TASK TO COMPLETE — Reproduce word for word, from the entries below, the line with "6.4.3 Case Review Controller", the line with "6.4.4 Rule Engine Controller", and every line between them, and nothing more.

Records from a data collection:

****************************************

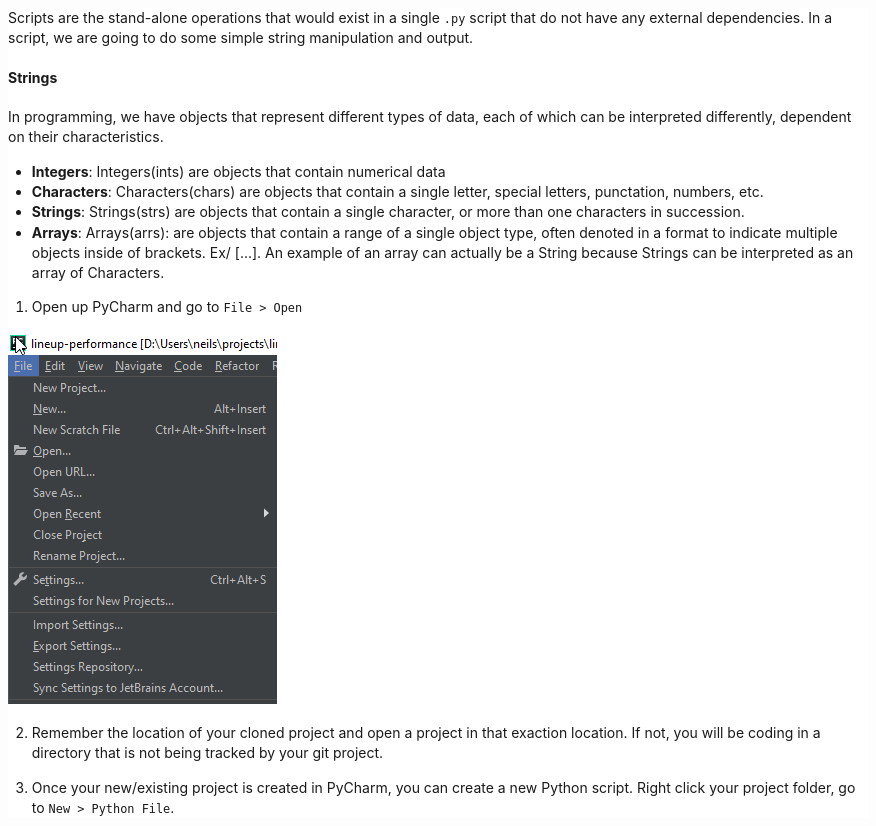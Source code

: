 Scripts are the stand-alone operations that would exist in a single `.py` script that do not have any external dependencies. In a script, we are going to do some simple string manipulation and output.

#### Strings

In programming, we have objects that represent different types of data, each of which can be interpreted differently, dependent on their characteristics.

- **Integers**: Integers(ints) are objects that contain numerical data
- **Characters**: Characters(chars) are objects that contain a single letter, special letters, punctation, numbers, etc.
- **Strings**: Strings(strs) are objects that contain a single character, or more than one characters in succession.
- **Arrays**: Arrays(arrs): are objects that contain a range of a single object type, often denoted in a format to indicate multiple objects inside of brackets. Ex/ [...]. An example of an array can actually be a String because Strings can be interpreted as an array of Characters.

1. Open up PyCharm and go to `File > Open`

![Open Project](img/pycharm-open-project.png)

2. Remember the location of your cloned project and open a project in that exaction location. If not, you will be coding in a directory that is not being tracked by your git project.

3. Once your new/existing project is created in PyCharm, you can create a new Python script. Right click your project folder, go to `New > Python File`.
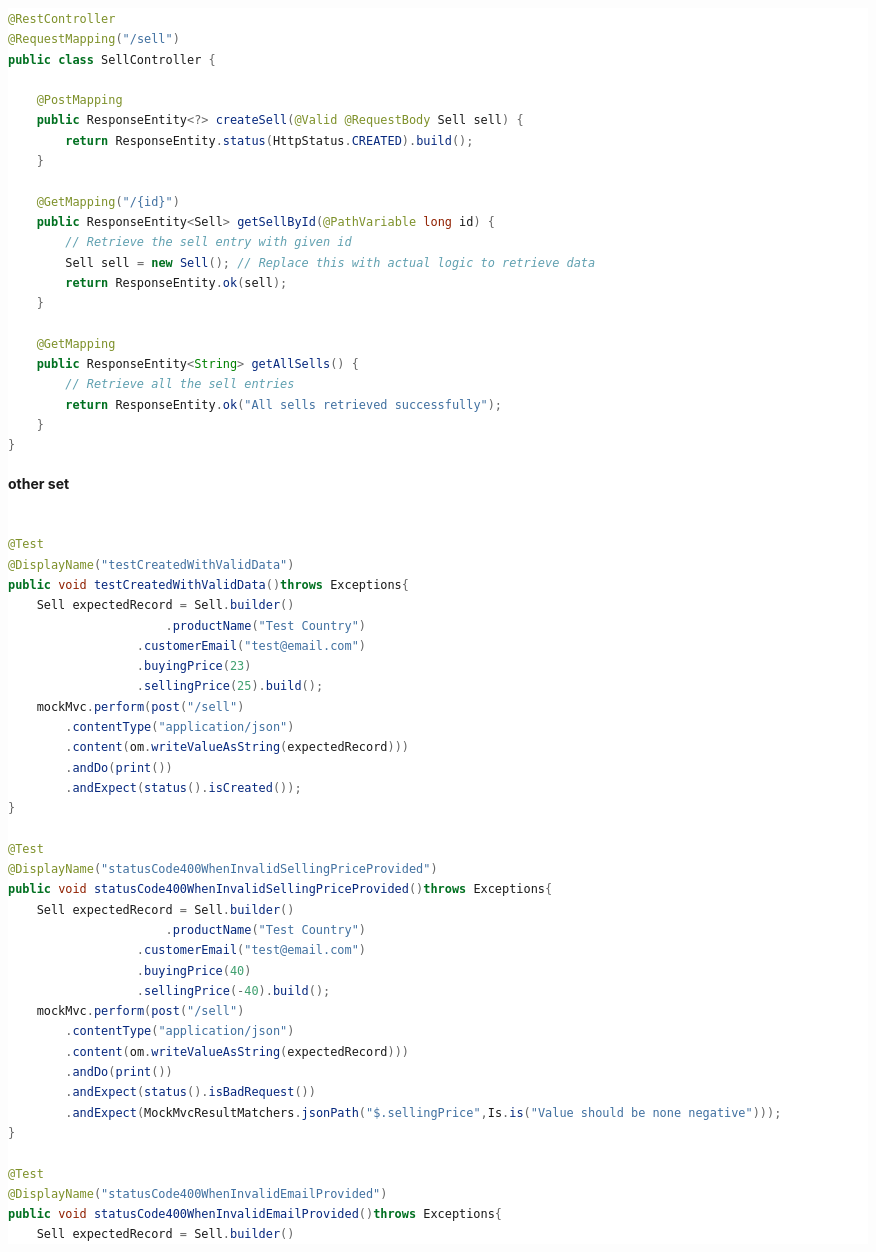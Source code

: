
 ```java
@RestController
@RequestMapping("/sell")
public class SellController {

    @PostMapping
    public ResponseEntity<?> createSell(@Valid @RequestBody Sell sell) {
        return ResponseEntity.status(HttpStatus.CREATED).build();
    }

    @GetMapping("/{id}")
    public ResponseEntity<Sell> getSellById(@PathVariable long id) {
        // Retrieve the sell entry with given id
        Sell sell = new Sell(); // Replace this with actual logic to retrieve data
        return ResponseEntity.ok(sell);
    }

    @GetMapping
    public ResponseEntity<String> getAllSells() {
        // Retrieve all the sell entries
        return ResponseEntity.ok("All sells retrieved successfully");
    }
}
```

#### other set

```java

@Test
@DisplayName("testCreatedWithValidData")
public void testCreatedWithValidData()throws Exceptions{
	Sell expectedRecord = Sell.builder()
			          .productName("Test Country")
				  .customerEmail("test@email.com")
				  .buyingPrice(23)
				  .sellingPrice(25).build();
	mockMvc.perform(post("/sell")
		.contentType("application/json")
		.content(om.writeValueAsString(expectedRecord)))
		.andDo(print())
		.andExpect(status().isCreated());
}

@Test
@DisplayName("statusCode400WhenInvalidSellingPriceProvided")
public void statusCode400WhenInvalidSellingPriceProvided()throws Exceptions{
	Sell expectedRecord = Sell.builder()
			          .productName("Test Country")
				  .customerEmail("test@email.com")
				  .buyingPrice(40)
				  .sellingPrice(-40).build();
	mockMvc.perform(post("/sell")
		.contentType("application/json")
		.content(om.writeValueAsString(expectedRecord)))
		.andDo(print())
		.andExpect(status().isBadRequest())
		.andExpect(MockMvcResultMatchers.jsonPath("$.sellingPrice",Is.is("Value should be none negative")));
}

@Test
@DisplayName("statusCode400WhenInvalidEmailProvided")
public void statusCode400WhenInvalidEmailProvided()throws Exceptions{
	Sell expectedRecord = Sell.builder()
```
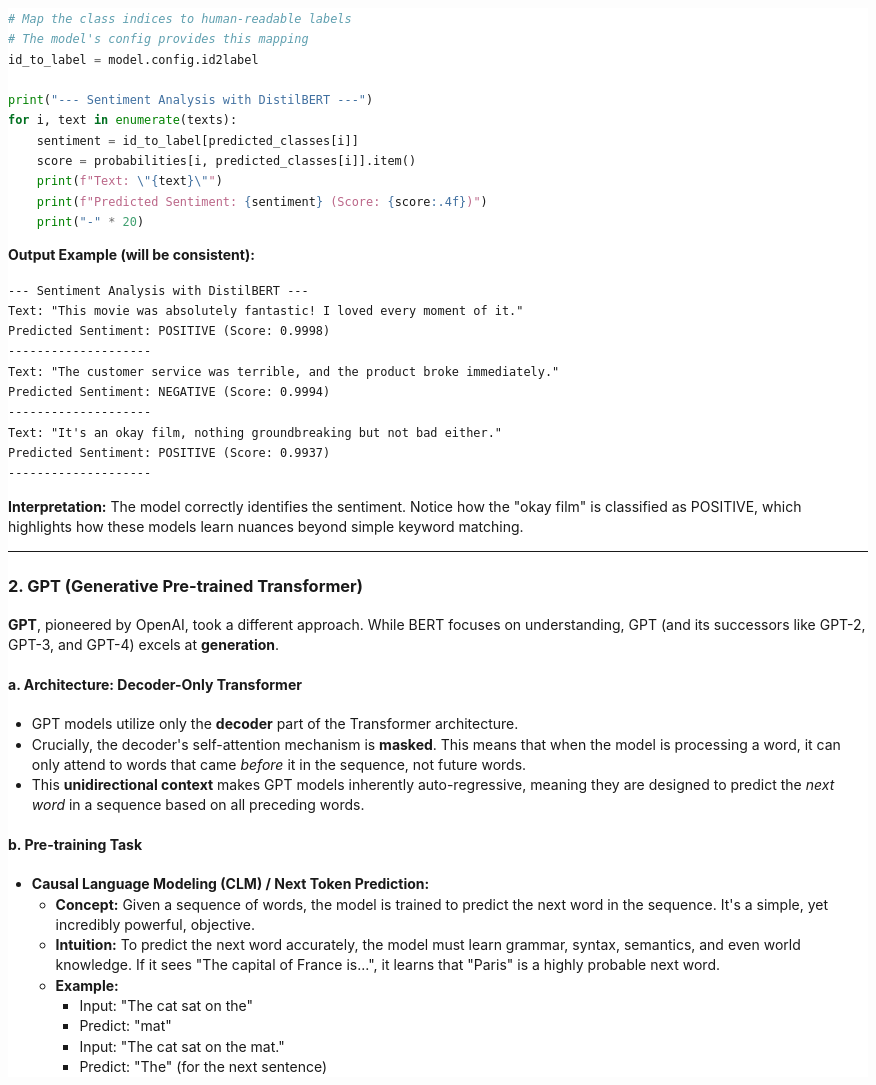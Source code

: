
 ```python
# Map the class indices to human-readable labels
# The model's config provides this mapping
id_to_label = model.config.id2label

print("--- Sentiment Analysis with DistilBERT ---")
for i, text in enumerate(texts):
    sentiment = id_to_label[predicted_classes[i]]
    score = probabilities[i, predicted_classes[i]].item()
    print(f"Text: \"{text}\"")
    print(f"Predicted Sentiment: {sentiment} (Score: {score:.4f})")
    print("-" * 20)

```
**Output Example (will be consistent):**
```
--- Sentiment Analysis with DistilBERT ---
Text: "This movie was absolutely fantastic! I loved every moment of it."
Predicted Sentiment: POSITIVE (Score: 0.9998)
--------------------
Text: "The customer service was terrible, and the product broke immediately."
Predicted Sentiment: NEGATIVE (Score: 0.9994)
--------------------
Text: "It's an okay film, nothing groundbreaking but not bad either."
Predicted Sentiment: POSITIVE (Score: 0.9937)
--------------------
```
**Interpretation:** The model correctly identifies the sentiment. Notice how the "okay film" is classified as POSITIVE, which highlights how these models learn nuances beyond simple keyword matching.

---

### **2. GPT (Generative Pre-trained Transformer)**

**GPT**, pioneered by OpenAI, took a different approach. While BERT focuses on understanding, GPT (and its successors like GPT-2, GPT-3, and GPT-4) excels at **generation**.

#### **a. Architecture: Decoder-Only Transformer**

*   GPT models utilize only the **decoder** part of the Transformer architecture.
*   Crucially, the decoder's self-attention mechanism is **masked**. This means that when the model is processing a word, it can only attend to words that came *before* it in the sequence, not future words.
*   This **unidirectional context** makes GPT models inherently auto-regressive, meaning they are designed to predict the *next word* in a sequence based on all preceding words.

#### **b. Pre-training Task**

*   **Causal Language Modeling (CLM) / Next Token Prediction:**
    *   **Concept:** Given a sequence of words, the model is trained to predict the next word in the sequence. It's a simple, yet incredibly powerful, objective.
    *   **Intuition:** To predict the next word accurately, the model must learn grammar, syntax, semantics, and even world knowledge. If it sees "The capital of France is...", it learns that "Paris" is a highly probable next word.
    *   **Example:**
        *   Input: "The cat sat on the"
        *   Predict: "mat"
        *   Input: "The cat sat on the mat."
        *   Predict: "The" (for the next sentence)
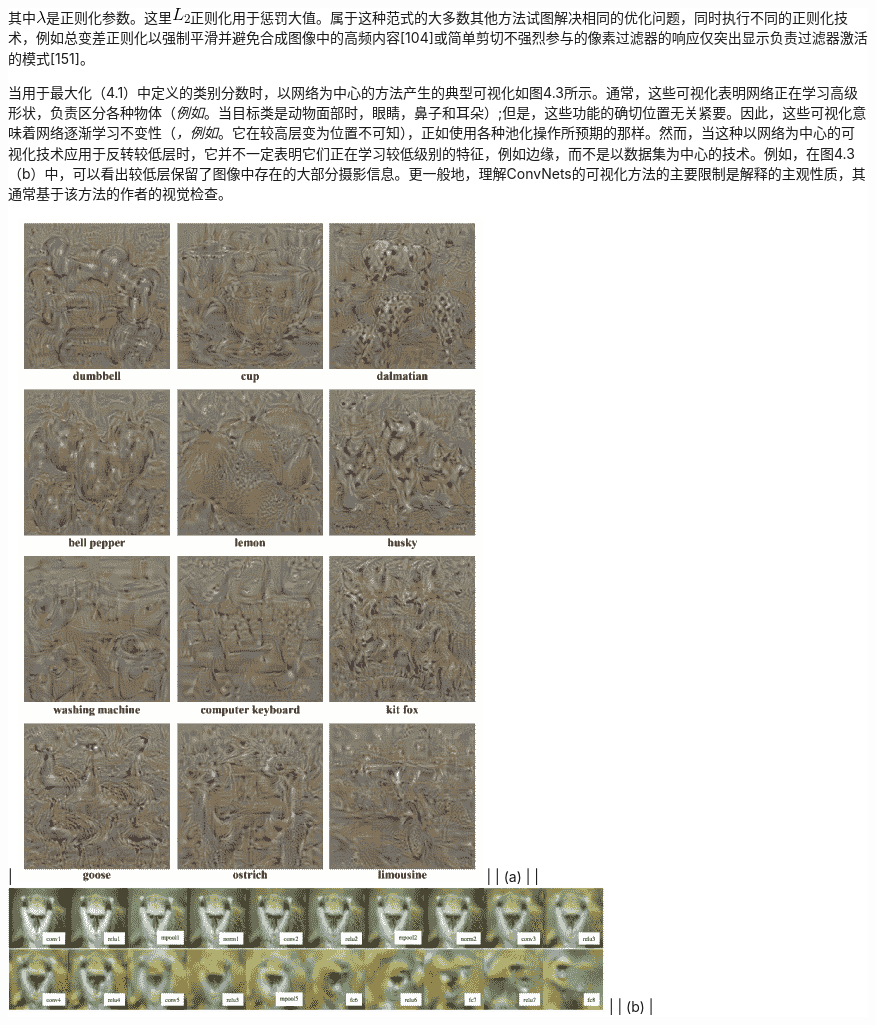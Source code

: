 其中![](img/tex119.gif)是正则化参数。这里![](img/tex196.gif)正则化用于惩罚大值。属于这种范式的大多数其他方法试图解决相同的优化问题，同时执行不同的正则化技术，例如总变差正则化以强制平滑并避免合成图像中的高频内容[104]或简单剪切不强烈参与的像素过滤器的响应仅突出显示负责过滤器激活的模式[151]。

当用于最大化（4.1）中定义的类别分数时，以网络为中心的方法产生的典型可视化如图4.3所示。通常，这些可视化表明网络正在学习高级形状，负责区分各种物体（_例如_。当目标类是动物面部时，眼睛，鼻子和耳朵）;但是，这些功能的确切位置无关紧要。因此，这些可视化意味着网络逐渐学习不变性（_，例如_。它在较高层变为位置不可知），正如使用各种池化操作所预期的那样。然而，当这种以网络为中心的可视化技术应用于反转较低层时，它并不一定表明它们正在学习较低级别的特征，例如边缘，而不是以数据集为中心的技术。例如，在图4.3（b）中，可以看出较低层保留了图像中存在的大部分摄影信息。更一般地，理解ConvNets的可视化方法的主要限制是解释的主观性质，其通常基于该方法的作者的视觉检查。

| ![](img/x47.png) |
| (a) |
| ![](img/x48.png) |
| (b) |
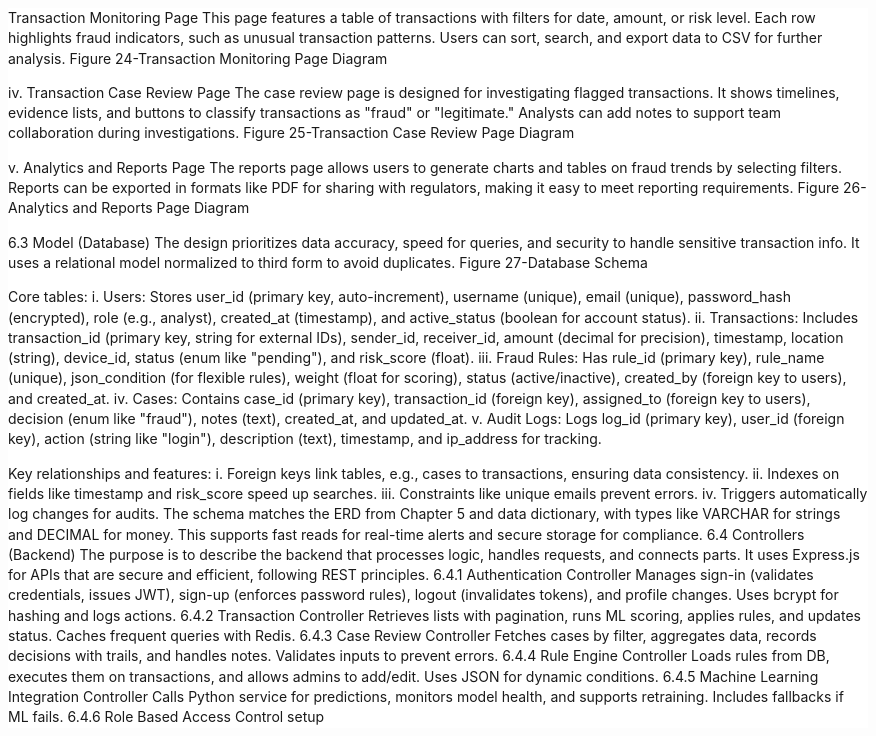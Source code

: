 Transaction Monitoring Page This page features a table of transactions with filters for date, amount, or risk level. Each row highlights fraud indicators, such as unusual transaction patterns. Users can sort, search, and export data to CSV for further analysis. 
Figure 24-Transaction Monitoring Page Diagram
 
iv.	Transaction Case Review Page The case review page is designed for investigating flagged transactions. It shows timelines, evidence lists, and buttons to classify transactions as "fraud" or "legitimate." Analysts can add notes to support team collaboration during investigations. 
Figure 25-Transaction Case Review Page Diagram
 
v.	Analytics and Reports Page The reports page allows users to generate charts and tables on fraud trends by selecting filters. Reports can be exported in formats like PDF for sharing with regulators, making it easy to meet reporting requirements.
Figure 26-Analytics and Reports Page Diagram
   





6.3 Model (Database)
The design prioritizes data accuracy, speed for queries, and security to handle sensitive transaction info. It uses a relational model normalized to third form to avoid duplicates.
Figure 27-Database Schema
 
Core tables:
i.	Users: Stores user_id (primary key, auto-increment), username (unique), email (unique), password_hash (encrypted), role (e.g., analyst), created_at (timestamp), and active_status (boolean for account status).
ii.	Transactions: Includes transaction_id (primary key, string for external IDs), sender_id, receiver_id, amount (decimal for precision), timestamp, location (string), device_id, status (enum like "pending"), and risk_score (float).
iii.	Fraud Rules: Has rule_id (primary key), rule_name (unique), json_condition (for flexible rules), weight (float for scoring), status (active/inactive), created_by (foreign key to users), and created_at.
iv.	Cases: Contains case_id (primary key), transaction_id (foreign key), assigned_to (foreign key to users), decision (enum like "fraud"), notes (text), created_at, and updated_at.
v.	Audit Logs: Logs log_id (primary key), user_id (foreign key), action (string like "login"), description (text), timestamp, and ip_address for tracking.

Key relationships and features:
i.	Foreign keys link tables, e.g., cases to transactions, ensuring data consistency.
ii.	Indexes on fields like timestamp and risk_score speed up searches.
iii.	Constraints like unique emails prevent errors.
iv.	Triggers automatically log changes for audits. 
The schema matches the ERD from Chapter 5 and data dictionary, with types like VARCHAR for strings and DECIMAL for money. This supports fast reads for real-time alerts and secure storage for compliance.
6.4 Controllers (Backend)
The purpose is to describe the backend that processes logic, handles requests, and connects parts. It uses Express.js for APIs that are secure and efficient, following REST principles.
6.4.1 Authentication Controller
Manages sign-in (validates credentials, issues JWT), sign-up (enforces password rules), logout (invalidates tokens), and profile changes. Uses bcrypt for hashing and logs actions.
6.4.2 Transaction Controller
Retrieves lists with pagination, runs ML scoring, applies rules, and updates status. Caches frequent queries with Redis.
6.4.3 Case Review Controller
Fetches cases by filter, aggregates data, records decisions with trails, and handles notes. Validates inputs to prevent errors.
6.4.4 Rule Engine Controller 
Loads rules from DB, executes them on transactions, and allows admins to add/edit. Uses JSON for dynamic conditions.
6.4.5 Machine Learning Integration Controller 
Calls Python service for predictions, monitors model health, and supports retraining. Includes fallbacks if ML fails.
6.4.6 Role Based Access Control setup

****************************************

YOUR SOLUTION —
6.4.3 Case Review Controller
Fetches cases by filter, aggregates data, records decisions with trails, and handles notes. Validates inputs to prevent errors.
6.4.4 Rule Engine Controller 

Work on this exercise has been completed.